A recent Ontario Court of Appeal decision in Carrigan v. Carrigan deals with the issue of married versus common law spouses for the purpose of entitlement to pre-retirement death benefits under the Ontario Pension Benefits Act (“PBA”).
Section 48(1) of the PBA entitles the spouse of a pension plan member to the value of the member’s pension where the member dies before commencement of pension payments except where the member and spouse are living separate and apart on the date of death (s. 48(3)). If the s. 48(3) exception applies, s. 48(6) provides that the benefit goes to any beneficiary named by the member.
At the time of death in this case, the deceased was legally married to A but was living separate and apart from her. He was living with B in a common law relationship. The deceased had designated A and their daughters as beneficiaries of the death benefit in his pension plan.

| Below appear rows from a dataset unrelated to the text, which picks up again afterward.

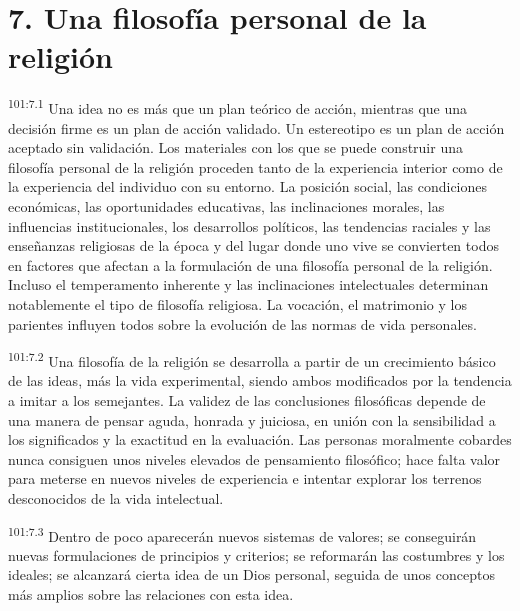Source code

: \documentclass[twoside, 11pt]{book}
\begin{document}
\section*{7. Una filosofía personal de la religión}
\par
\textsuperscript{101:7.1} Una idea no es más que un plan teórico de acción, mientras que una decisión firme es un plan de acción validado. Un estereotipo es un plan de acción aceptado sin validación. Los materiales con los que se puede construir una filosofía personal de la religión proceden tanto de la experiencia interior como de la experiencia del individuo con su entorno. La posición social, las condiciones económicas, las oportunidades educativas, las inclinaciones morales, las influencias institucionales, los desarrollos políticos, las tendencias raciales y las enseñanzas religiosas de la época y del lugar donde uno vive se convierten todos en factores que afectan a la formulación de una filosofía personal de la religión. Incluso el temperamento inherente y las inclinaciones intelectuales determinan notablemente el tipo de filosofía religiosa. La vocación, el matrimonio y los parientes influyen todos sobre la evolución de las normas de vida personales.

\par
\textsuperscript{101:7.2} Una filosofía de la religión se desarrolla a partir de un crecimiento básico de las ideas, más la vida experimental, siendo ambos modificados por la tendencia a imitar a los semejantes. La validez de las conclusiones filosóficas depende de una manera de pensar aguda, honrada y juiciosa, en unión con la sensibilidad a los significados y la exactitud en la evaluación. Las personas moralmente cobardes nunca consiguen unos niveles elevados de pensamiento filosófico; hace falta valor para meterse en nuevos niveles de experiencia e intentar explorar los terrenos desconocidos de la vida intelectual.

\par
\textsuperscript{101:7.3} Dentro de poco aparecerán nuevos sistemas de valores; se conseguirán nuevas formulaciones de principios y criterios; se reformarán las costumbres y los ideales; se alcanzará cierta idea de un Dios personal, seguida de unos conceptos más amplios sobre las relaciones con esta idea.
\end{document}
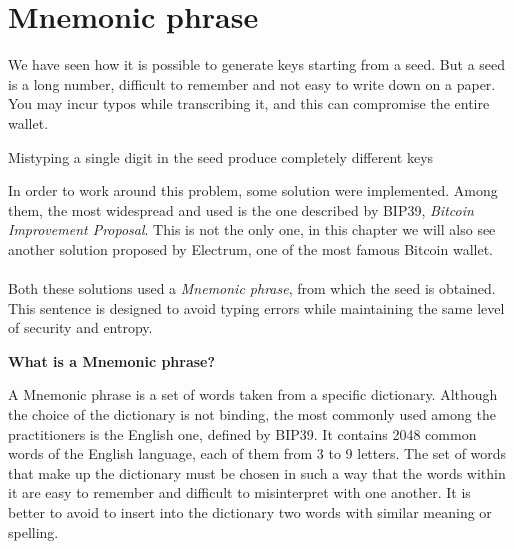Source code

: 
\chapter{Mnemonic phrase} %

\label{mnemonic} %




We have seen how it is possible to generate keys starting from a seed. But a seed is a long number, difficult to remember and not easy to write down on a paper. You may incur typos while transcribing it, and this can compromise the entire wallet.
\begin{remark}
	Mistyping a single digit in the seed produce completely different keys
\end{remark}
In order to work around this problem, some solution were implemented. Among them, the most widespread and used is the one described by BIP39, \textit{Bitcoin Improvement Proposal}. This is not the only one, in this chapter we will also see another solution proposed by Electrum, one of the most famous Bitcoin wallet.
\\ \\
Both these solutions used a \textit{Mnemonic phrase}, from which the seed is obtained. This sentence is designed to avoid typing errors while maintaining the same level of security and entropy.
\begin{flushleft}
	\textbf{What is a Mnemonic phrase?}
\end{flushleft}
A Mnemonic phrase is a set of words taken from a specific dictionary. Although the choice of the dictionary is not binding, the most commonly used among the practitioners is the English one, defined by BIP39. It contains 2048 common words of the English language, each of them from 3 to 9 letters. The set of words that make up the dictionary must be chosen in such a way that the words within it are easy to remember and difficult to misinterpret with one another. It is better to avoid to insert into the dictionary two words with similar meaning or spelling.

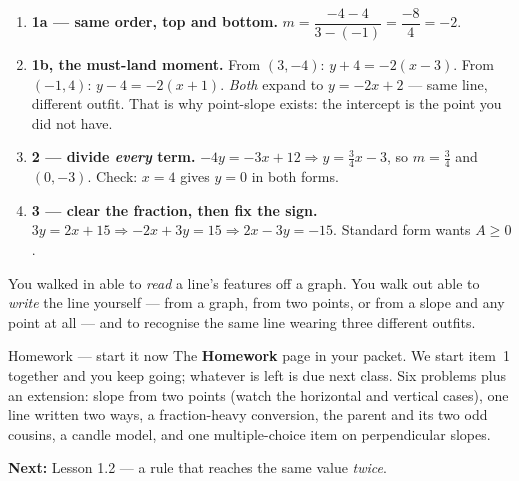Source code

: \documentclass[aspectratio=169, 11pt]{beamer}
\begin{document}
\begin{frame}[t, plain]
  \begin{enumerate}\setlength{\itemsep}{5pt}
    \item \textbf{1a --- same order, top and bottom.}
          $m=\dfrac{-4-4}{3-(-1)}=\dfrac{-8}{4}=-2$.
    \item \textbf{1b, the must-land moment.} From $(3,-4)$: $y+4=-2(x-3)$. From $(-1,4)$:
          $y-4=-2(x+1)$. \emph{Both} expand to $y=-2x+2$ --- same line, different outfit. That is
          why point-slope exists: the intercept is the point you did not have.
    \item \textbf{2 --- divide \emph{every} term.} $-4y=-3x+12 \Rightarrow y=\tfrac34x-3$, so
          $m=\tfrac34$ and $(0,-3)$. Check: $x=4$ gives $y=0$ in both forms.
    \item \textbf{3 --- clear the fraction, then fix the sign.} $3y=2x+15 \Rightarrow -2x+3y=15
          \Rightarrow 2x-3y=-15$. Standard form wants $A \ge 0$.
  \end{enumerate}
\end{frame}

\begin{frame}[t, plain]
  You walked in able to \emph{read} a line's features off a graph. You walk out able to \emph{write}
  the line yourself --- from a graph, from two points, or from a slope and any point at all --- and
  to recognise the same line wearing three different outfits.
  \vspace{5pt}
  \begin{block}{Homework --- start it now}
    The \textbf{Homework} page in your packet. We start item~1 together and you keep going; whatever
    is left is due next class. Six problems plus an extension: slope from two points (watch the
    horizontal and vertical cases), one line written two ways, a fraction-heavy conversion, the
    parent and its two odd cousins, a candle model, and one multiple-choice item on perpendicular
    slopes.
  \end{block}
  \vspace{4pt}
  \textbf{Next:} Lesson 1.2 --- a rule that reaches the same value \emph{twice}.
\end{frame}
\end{document}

A brought an action for a declaration that she was entitled to the deceased’s pre-retirement death benefit under s. 48 of the PBA. B opposed, claiming the right to same as a “spouse” under s. 48(1). The trial judge found that both the plaintiff and the defendant fell within the definition of “spouse” in s. 1 of the PBA but that only one spouse can be entitled to a member’s death benefit under s. 48(1). She interpreted s. 48(3) of the PBA as requiring that a spouse be living with the member in order to be entitled to the death benefit and that because the deceased and A were living separate and apart at the time of death, held that B was entitled to receive the death benefit because she was a spouse and was living with the deceased at the time of his death.
The Court of Appeal overturned this decision with one of three judges dissenting. The majority held that while both A and B fell within the definition of “spouse” under s. 1 of the PBA, the word “spouse” in s. 48 must always refer to the legally married spouse, because it makes no sense under s. 48(3) to conceive of a common law spouse living separate and apart from the member. When s. 48(1) does not apply, there is no provision that the “spouse” of the member is entitled to the death benefit. As there is no spousal entitlement, the member’s designated beneficiary was therefore entitled to the death benefit under s. 48(6), with the result that A and her two daughters were entitled to the death benefit as the deceased’s designated beneficiaries.
Justice LaForme dissented, holding that, as the definition of “spouse” in the PBA includes both legally married and common law spouses, to read “spouse” as having only one meaning in s. 48(3) (ie. a married spouse) would be to give “spouse” a different and more restrictive meaning under s. 48(3) than under s. 1. He held that while A qualified as a spouse on the date of death, she was living separate and apart from the deceased on the relevant date. As a result, s. 48(1) did not apply to her. B was also a spouse on the date of death, and was not living separate and apart from the deceased. Accordingly, B was not disqualified from receiving the death benefit by virtue of s. 48(3).
It is not clear if this result was intended (or even contemplated) by the Legislature. However, if the intention is that the benefit go to a common law spouse over a named beneficiary where a married spouse is otherwise not entitled under the PBA, an ammendment to the legislation will be required.